How the cleanup process works

Cleaning up contamination can mean removing contaminated material from the site and storing it in a special landfill, treating it until it’s no longer harmful, or isolating it so it can’t affect human health or the environment. The cleanup process is defined in the Model Toxics Control Act (MTCA), Washington’s cleanup law.

Property owners can clean up independently or with our supervision. We also manage some cleanups directly. Cleanups we conduct or supervise are called formal cleanups. We follow the steps below and ask for public feedback at key points. Independent cleanups don’t have the same public participation requirements, but they must meet the same cleanup standards.


Steps in the MTCA cleanup process

Public participation plans and comment periods are only required for cleanups under a legal agreement with Ecology. Otherwise, all cleanups follow the same steps.

Download a PDF version of this infographic for print and screen-reader. 

1. Discovery & initial investigation

Find a hazardous spill or suspect one happened in the past? Report it to us, and we’ll investigate and inform the property owners. Property owners might clean up minor spills at this stage. If they don’t, we add the site to our Contaminated Sites List.

2. Assess the site

We evaluate the potential risk the contamination poses to human health and the environment. We're currently working on a new process for assessing and rating sites.

When we supervise cleanups, we may issue an order or enter into a settlement agreement after completing a site hazard assessment.

3. Study the site and consider options

To clean up a site, we need to know what’s there. Remedial investigations collect environmental data to learn what chemicals are contaminating the site and where they are. Sometimes contamination can travel a long way from the initial leak or spill.

A feasibility study uses the results of the remedial investigation to explore different ways to clean up the contamination. A cleanup option might combine several different methods. The study evaluates several options to see if they keep contamination from harming people or the environment and meet all legal requirements, then weighs the benefits of each option against the costs.

4. Plan the cleanup

We consider public comments on the feasibility study and choose a preferred option for the cleanup action plan. The plan includes the schedule, standards, and requirements for every phase of the cleanup. It also explains why we chose the cleanup option.

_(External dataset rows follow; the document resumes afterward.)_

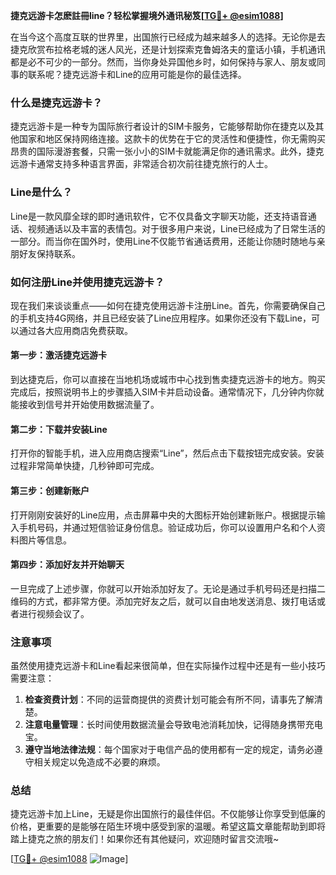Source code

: **捷克远游卡怎麽註冊line？轻松掌握境外通讯秘笈[[TG💪+ @esim1088](https://t.me/s/esim1088)]**

在当今这个高度互联的世界里，出国旅行已经成为越来越多人的选择。无论你是去捷克欣赏布拉格老城的迷人风光，还是计划探索克鲁姆洛夫的童话小镇，手机通讯都是必不可少的一部分。然而，当你身处异国他乡时，如何保持与家人、朋友或同事的联系呢？捷克远游卡和Line的应用可能是你的最佳选择。

### 什么是捷克远游卡？

捷克远游卡是一种专为国际旅行者设计的SIM卡服务，它能够帮助你在捷克以及其他国家和地区保持网络连接。这款卡的优势在于它的灵活性和便捷性，你无需购买昂贵的国际漫游套餐，只需一张小小的SIM卡就能满足你的通讯需求。此外，捷克远游卡通常支持多种语言界面，非常适合初次前往捷克旅行的人士。

### Line是什么？

Line是一款风靡全球的即时通讯软件，它不仅具备文字聊天功能，还支持语音通话、视频通话以及丰富的表情包。对于很多用户来说，Line已经成为了日常生活的一部分。而当你在国外时，使用Line不仅能节省通话费用，还能让你随时随地与亲朋好友保持联系。

### 如何注册Line并使用捷克远游卡？

现在我们来谈谈重点——如何在捷克使用远游卡注册Line。首先，你需要确保自己的手机支持4G网络，并且已经安装了Line应用程序。如果你还没有下载Line，可以通过各大应用商店免费获取。

#### 第一步：激活捷克远游卡

到达捷克后，你可以直接在当地机场或城市中心找到售卖捷克远游卡的地方。购买完成后，按照说明书上的步骤插入SIM卡并启动设备。通常情况下，几分钟内你就能接收到信号并开始使用数据流量了。

#### 第二步：下载并安装Line

打开你的智能手机，进入应用商店搜索“Line”，然后点击下载按钮完成安装。安装过程非常简单快捷，几秒钟即可完成。

#### 第三步：创建新账户

打开刚刚安装好的Line应用，点击屏幕中央的大图标开始创建新账户。根据提示输入手机号码，并通过短信验证身份信息。验证成功后，你可以设置用户名和个人资料图片等信息。

#### 第四步：添加好友并开始聊天

一旦完成了上述步骤，你就可以开始添加好友了。无论是通过手机号码还是扫描二维码的方式，都非常方便。添加完好友之后，就可以自由地发送消息、拨打电话或者进行视频会议了。

### 注意事项

虽然使用捷克远游卡和Line看起来很简单，但在实际操作过程中还是有一些小技巧需要注意：

1. **检查资费计划**：不同的运营商提供的资费计划可能会有所不同，请事先了解清楚。
2. **注意电量管理**：长时间使用数据流量会导致电池消耗加快，记得随身携带充电宝。
3. **遵守当地法律法规**：每个国家对于电信产品的使用都有一定的规定，请务必遵守相关规定以免造成不必要的麻烦。

### 总结

捷克远游卡加上Line，无疑是你出国旅行的最佳伴侣。不仅能够让你享受到低廉的价格，更重要的是能够在陌生环境中感受到家的温暖。希望这篇文章能帮助到即将踏上捷克之旅的朋友们！如果你还有其他疑问，欢迎随时留言交流哦~

[[TG💪+ @esim1088](https://t.me/s/esim1088) ![Image](https://i.postimg.cc/4NQfJmqS/Snipaste-2025-05-13-00-14-12.png)]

We consider public comments before finalizing the cleanup action plan.

5. Design the cleanup

Cleanups are often very complex construction projects with many parts. This stage adds details about how exactly to construct, operate, maintain, and monitor the cleanup.

6. Clean up the site!

Cleanups are construction projects that follow the cleanup action plan. That might mean building a treatment facility for contaminated groundwater, digging up contaminated sediment and sending it to a hazardous waste landfill, or consolidating the contaminated soil and isolating it so living things aren’t exposed.

7. Monitor, maintain, and review

At times, some contamination is safely left at a site after cleanup construction is finished. Contaminated soil may be isolated underneath a building or cap, or a long-term treatment system may clean the groundwater. To keep the contamination isolated, we may restrict how these sites can be used. These restrictions are called institutional controls. An institutional control may prohibit installing drinking water wells or disturbing a protective cap that isolates contamination. The controls are usually listed in environmental covenants recorded with the county.

We review these sites about every five years to make sure the controls are still effective and the cleanup still protects living things from contamination. We share these reports for public comment.

8. Remove from the Contaminated Sites List

If a site meets all cleanup standards and requirements from the cleanup action plan, we move it from the Contaminated Sites List to the No Further Action List. We ask for public input first.